- Nasrullahpora Location in Jammu and Kashmir, India
- Coordinates: 34°02′38″N 74°42′13″E﻿ / ﻿34.04389°N 74.70361°E
- Country: India
- Union Territory: Jammu and Kashmir
- District: Budgam

Population (2011)
- • Total: 3,793
- Postal code: 191111

= Nasrullahpora =

Village in Budgam district, Jammu and Kashmir

Nasrullahpora is a village in the Budgam district of the union territory of Jammu and Kashmir, India. It falls under the Budgam tehsil and is administered by a local Gram Panchayat. The village postal PIN code is 191111.

== History ==
Nasrullahpora is believed to be named after Baba Nasr, a spiritual figure associated with the region.

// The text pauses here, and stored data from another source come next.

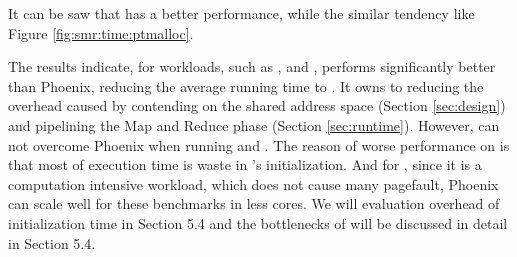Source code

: It can be saw that  has a better performance, while the similar tendency like Figure \ref{fig:smr:time:ptmalloc}.


The results indicate, for workloads, such as ,  and , \myds performs significantly better than Phoenix, reducing the average running time to .
It owns to reducing the overhead caused by contending on the shared address space (Section \ref{sec:design}) and pipelining the Map and Reduce phase (Section \ref{sec:runtime}).
However, \myds can not overcome Phoenix when running  and . 
The reason of worse performance on  is that most of execution time is waste in \myds's initialization.
And for , since it is a computation intensive workload, which does not cause many pagefault, Phoenix can scale well for these benchmarks in less cores.
We will evaluation overhead of initialization time in Section 5.4 and the bottlenecks of \myds will be discussed in detail in Section 5.4.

On 13 July 1992, an incident resulting in the deaths of ten civilians occurred in the Budgam area following a militant attack on an Indian Army unit in the vicinity. According to police records, a case was registered as FIR No. 61/1992 at Police Station Budgam under Section 302 of the Ranbir Penal Code (RPC) along with provisions of the Terrorist and Disruptive Activities (Prevention) Act (TADA) and the Indian Arms Act.

== Geography ==
Nasrullahpora is situated in the central part of the Kashmir Valley. It is connected to Budgam town and nearby villages through local road networks.

== Demographics ==
According to the 2011 Census of India, Nasrullahpora has a rural population comprising 3793 residents. Kashmiri is the primary spoken language, and the majority of the population practices Islam.

== Education ==
The village has the following government educational institutions:
- Government Boys High School
- Government Girls High School
- Government Primary School

== Healthcare ==
Nasrullahpora is served by a Primary Health Centre (PHC), which provides basic healthcare services.

== Administration ==
Nasrullahpora is governed by an elected Gram Panchayat. The village has two Panchayat Ghars (A and B), used for administrative work and community meetings.

== Transport ==
Nasrullahpora is connected to Budgam town and nearby areas through local road networks. Public transport and private vehicles are commonly used for travel to nearby towns including Budgam and Srinagar.